Appellant complains that the jury was allowed to separate after receiving the judge’s charge, and when about to. retire for the purpose of considering their verdict. The evidence shows that the separation was momentary and accidental and afforded not the least chance for any member of the jury to communicate with any outsider; the facts being that, as the jury was filing out of court in charge of two deputy sheriffs, part of them passed into the corridor accompanied by one deputy, and part of them stopped in the courtroom to get water, in full sight of the other deputy and of the judge. Meanwhile the door of the courtroom slammed shut, thus separating the jury for a moment. The door was reopened at once, and the jury *824again brought together, to wit, in the time that it took one juror to answer a slight call of nature in sight of a deputy.

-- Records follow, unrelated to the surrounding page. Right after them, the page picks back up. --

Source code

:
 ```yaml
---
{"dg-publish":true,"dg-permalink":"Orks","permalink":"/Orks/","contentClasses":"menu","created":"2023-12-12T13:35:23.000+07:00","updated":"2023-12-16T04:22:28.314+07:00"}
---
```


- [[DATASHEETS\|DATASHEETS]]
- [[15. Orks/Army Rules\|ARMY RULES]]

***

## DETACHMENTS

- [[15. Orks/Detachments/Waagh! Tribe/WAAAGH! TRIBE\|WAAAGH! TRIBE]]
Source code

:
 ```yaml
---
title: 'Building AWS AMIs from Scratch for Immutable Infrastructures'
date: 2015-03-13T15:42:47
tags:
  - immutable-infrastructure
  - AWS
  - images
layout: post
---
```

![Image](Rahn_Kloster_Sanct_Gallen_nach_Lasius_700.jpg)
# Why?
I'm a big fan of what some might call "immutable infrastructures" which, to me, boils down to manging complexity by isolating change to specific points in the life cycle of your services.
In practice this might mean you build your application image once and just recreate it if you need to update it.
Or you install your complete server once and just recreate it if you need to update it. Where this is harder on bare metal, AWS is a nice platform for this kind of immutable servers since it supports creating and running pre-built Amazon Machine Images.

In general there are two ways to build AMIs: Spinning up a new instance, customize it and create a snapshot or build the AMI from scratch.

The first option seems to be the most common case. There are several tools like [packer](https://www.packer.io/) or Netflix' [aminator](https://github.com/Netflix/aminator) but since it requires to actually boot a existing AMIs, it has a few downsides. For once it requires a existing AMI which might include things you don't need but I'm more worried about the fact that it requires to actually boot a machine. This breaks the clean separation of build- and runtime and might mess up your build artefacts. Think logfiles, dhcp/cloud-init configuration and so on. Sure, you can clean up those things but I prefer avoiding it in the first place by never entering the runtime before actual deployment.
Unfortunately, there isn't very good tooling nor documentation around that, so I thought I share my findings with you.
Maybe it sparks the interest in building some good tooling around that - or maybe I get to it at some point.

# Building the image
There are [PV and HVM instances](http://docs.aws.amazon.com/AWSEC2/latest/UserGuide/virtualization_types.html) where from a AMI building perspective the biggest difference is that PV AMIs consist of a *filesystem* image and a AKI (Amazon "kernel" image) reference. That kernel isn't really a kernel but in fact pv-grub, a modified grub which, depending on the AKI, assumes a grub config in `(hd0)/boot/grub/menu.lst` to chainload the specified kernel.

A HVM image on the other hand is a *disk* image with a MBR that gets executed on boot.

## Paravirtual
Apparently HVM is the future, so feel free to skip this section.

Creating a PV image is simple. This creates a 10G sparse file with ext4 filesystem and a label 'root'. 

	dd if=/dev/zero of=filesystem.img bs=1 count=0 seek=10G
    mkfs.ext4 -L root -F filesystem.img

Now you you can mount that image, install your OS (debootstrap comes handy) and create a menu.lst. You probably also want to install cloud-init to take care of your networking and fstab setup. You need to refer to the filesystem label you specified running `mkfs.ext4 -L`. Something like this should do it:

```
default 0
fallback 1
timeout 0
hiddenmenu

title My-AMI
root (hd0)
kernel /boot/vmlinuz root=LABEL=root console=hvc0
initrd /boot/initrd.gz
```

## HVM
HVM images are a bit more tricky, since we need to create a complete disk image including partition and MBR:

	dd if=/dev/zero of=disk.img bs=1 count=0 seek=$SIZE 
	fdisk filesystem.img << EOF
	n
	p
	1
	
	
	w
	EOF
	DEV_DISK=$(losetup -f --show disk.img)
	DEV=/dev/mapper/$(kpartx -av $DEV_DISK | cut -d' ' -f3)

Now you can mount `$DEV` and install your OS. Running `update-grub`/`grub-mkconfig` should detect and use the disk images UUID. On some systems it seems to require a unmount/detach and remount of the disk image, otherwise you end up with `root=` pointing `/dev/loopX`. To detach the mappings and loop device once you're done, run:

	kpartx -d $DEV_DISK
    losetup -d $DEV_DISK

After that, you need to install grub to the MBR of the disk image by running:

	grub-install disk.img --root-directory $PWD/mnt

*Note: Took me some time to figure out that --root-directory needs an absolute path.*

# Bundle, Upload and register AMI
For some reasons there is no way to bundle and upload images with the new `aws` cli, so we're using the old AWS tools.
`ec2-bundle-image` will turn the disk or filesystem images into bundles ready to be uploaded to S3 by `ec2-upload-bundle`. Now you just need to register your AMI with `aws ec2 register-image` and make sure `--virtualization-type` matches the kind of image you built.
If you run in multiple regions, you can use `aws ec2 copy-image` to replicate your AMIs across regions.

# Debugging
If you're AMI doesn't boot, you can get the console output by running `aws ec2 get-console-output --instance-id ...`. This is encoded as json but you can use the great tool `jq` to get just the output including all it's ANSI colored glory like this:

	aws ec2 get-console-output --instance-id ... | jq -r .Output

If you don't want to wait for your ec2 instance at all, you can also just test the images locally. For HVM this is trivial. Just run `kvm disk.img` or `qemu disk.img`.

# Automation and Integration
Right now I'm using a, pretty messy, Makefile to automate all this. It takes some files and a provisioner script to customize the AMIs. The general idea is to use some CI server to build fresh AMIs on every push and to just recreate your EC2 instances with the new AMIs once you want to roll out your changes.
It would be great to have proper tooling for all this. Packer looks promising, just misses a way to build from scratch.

In State v. Gunn, 147 La. 373, 386, 85 South. 44, 49, this court approved the doctrine announced on ample authority, in State v. Craighead, 114 La. 90, 38 South. 28, that:

“Where it affirmatively appears that no prejudice to the accused can have resulted, the mere separation of the jury is an insufficient cause for setting aside the verdict.”

Bill of Exception No. 4.

After a motion for a new trial had been heard and overruled, after sentence had been imposed, and after defendant had! appealed, he moved the trial court to reconsider its ruling refusing him a new trial, and set up in support thereof alleged newly discovered evidence.

It is manifest that there must be a limit to the number of applications for a new trial which an accused may make; otherwise there is no reason why he should ever suffer the penalty of the law, hence:

“In the absence of statute permitting successive applications, defendant is, as a general rule, entitled to make only one motion for a new trial. If his motion is denied, his right to move is exhausted.” 16 Corpus Juris. 1120.

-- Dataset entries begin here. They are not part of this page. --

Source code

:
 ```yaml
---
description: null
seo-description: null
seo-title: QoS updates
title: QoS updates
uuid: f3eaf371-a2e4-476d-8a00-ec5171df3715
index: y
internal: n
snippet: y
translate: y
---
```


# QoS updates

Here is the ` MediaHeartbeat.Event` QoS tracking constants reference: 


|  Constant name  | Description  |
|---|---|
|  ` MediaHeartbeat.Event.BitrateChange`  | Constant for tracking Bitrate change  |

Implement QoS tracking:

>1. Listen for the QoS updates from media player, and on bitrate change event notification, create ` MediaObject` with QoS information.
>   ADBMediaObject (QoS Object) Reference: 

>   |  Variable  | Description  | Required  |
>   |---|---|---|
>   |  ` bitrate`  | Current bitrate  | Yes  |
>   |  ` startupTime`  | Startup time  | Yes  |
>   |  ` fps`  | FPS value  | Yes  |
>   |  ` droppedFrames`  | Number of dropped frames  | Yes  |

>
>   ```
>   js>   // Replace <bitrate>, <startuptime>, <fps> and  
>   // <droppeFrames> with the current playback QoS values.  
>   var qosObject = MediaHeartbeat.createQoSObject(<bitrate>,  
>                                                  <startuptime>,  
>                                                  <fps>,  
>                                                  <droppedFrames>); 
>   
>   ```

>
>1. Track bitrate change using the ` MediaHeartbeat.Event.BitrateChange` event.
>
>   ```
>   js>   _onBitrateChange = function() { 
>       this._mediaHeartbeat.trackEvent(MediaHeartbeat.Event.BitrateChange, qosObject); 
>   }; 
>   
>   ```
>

In State v. Smith, 46 La. Ann. 1433, 16 South. 37, this court held that a motion for a new trial should be made before sentence • is pronounced, and may not even be filed if made afterwards. Still less can such a motion be made (even though termed supplemental) after an appeal has been taken. State v. Offutt, 38 La. Ann. 364.

Decree.

The judgment appealed from is therefore affirmed.

O’NIBLL, C. J., dissents from the ruling on bill No. 1.